Another Waterloo farmer, Ken Hartman Jr., put it even more succinctly. 

“The problem is you can basically say that where the prices are today, they’re under the cost of production,” he said. 

President Donald Trump started the trade battle with the goals of improving conditions for American companies in China, reducing the trade deficit with China and levelling the playing field for American businesses competing with Chinese ones. 

Under Trump, the U.S. has imposed hundreds of billions of dollars worth of tariffs on Chinese goods, with Trump planning to raise tariffs on some products again in October. 

China, in turn, has imposed over $100 billion of tariffs on U.S. goods. 

Tariffs are a tax on imports or exports between sovereign states meant to encourage or protect domestic business. 

Additionally, the American Farm Bureau Federation reported U.S. agricultural exports to China fell more than 50 percent last year as the Asian nation decreased its consumption of American agricultural goods. 

That is where Monroe County farmers come in, as the trade dispute has impacted how they do business. 

“The trade war has affected soybeans immensely because China is our No. 1 purchaser of soybeans,” Hartman said. 

Hartman said the market for soybeans has dropped more than a dollar during the trade war. 

That comes during a particularly difficult time for local farmers, as agweb.com reported that Illinois’ corn and soybean production is falling 11 and 25 percent, respectively, under last year’s estimate. 

Moreover, the Trump administration is also working to ratify the United States-Mexico-Canada Agreement, which replaces a previous trade deal between the North American countries. 

Hartman said Mexico is the top buyer of U.S. corn, so it is important to keep that country happy so it maintains or increases its corn purchases.  

He said countries like Brazil and Argentina have moved to fill gaps created by the trade war, which can worry some farmers. 

“Once you lose a market, it’s hard to get it back,” Hartman noted. 

All that has led to organizations like the American Farm Bureau Federation, Illinois Soybean Association and Illinois Corn Growers Association to speak against the trade war. 

Nevertheless, Trump has taken steps to help farmers, sending approximately $28 billion in aid and negotiating with Japan to try to get that country to up its corn purchases.

Hartman said those measures help, but they do not solve all farmers’ problems. 

He said the aid, for example, is not sustainable. 

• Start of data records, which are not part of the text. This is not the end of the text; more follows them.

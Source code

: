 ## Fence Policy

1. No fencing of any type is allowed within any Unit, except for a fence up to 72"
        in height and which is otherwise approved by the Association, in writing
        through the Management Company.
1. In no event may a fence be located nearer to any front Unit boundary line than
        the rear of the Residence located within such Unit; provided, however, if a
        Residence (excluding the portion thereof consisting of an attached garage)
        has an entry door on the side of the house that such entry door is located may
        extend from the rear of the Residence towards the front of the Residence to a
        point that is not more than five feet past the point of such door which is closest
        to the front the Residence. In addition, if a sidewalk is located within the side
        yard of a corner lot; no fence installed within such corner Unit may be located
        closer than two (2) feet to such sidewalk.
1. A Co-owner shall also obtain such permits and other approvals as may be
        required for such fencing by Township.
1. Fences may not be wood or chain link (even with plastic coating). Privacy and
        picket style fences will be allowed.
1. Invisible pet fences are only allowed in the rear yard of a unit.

“It helps you out for the short-term, but long-term it’s not helping you out,” he said. “We want to sell our grain. We want markets. We don’t want to live off the subsidies of the government.”

As far as negotiations with Japan go, Hartman said farmers are hopeful Trump can get something done – though that hope is tempered by recent experience. 

“Most people feel if we can’t get USMCA passed and we can’t get China to work with us on some of these trade war situations, it’s going to be hard to get Japan to work with us,” Hartman explained. 

In the meantime, farmers are taking steps to minimize any losses from the trade war. 

One main way they are doing that, according to Hartman, is by not investing in new equipment or top-end products like seed, chemicals and fertilizer. 

“When you have these situations, farmers are just not going to spend any money,” Hartman said. “They’re going to get by with what they can get by with.” 

Brinkmann, who has a smaller farm of mostly soybeans near Prairie du Rocher, said he has taken that step. 

He has also gotten another job.  

“I’m driving a truck over the road to alleviate some of those pressures,” he said. “Farming wasn’t spectacular for me before the trade war. That was just the icing on the cake for me.” 

Experts are uncertain when the trade war will end, so farmers will continue those practices. 

Brinkmann said they will also look to get creative in their thinking, such as by planting non-genetically modified crops to tap into a different market.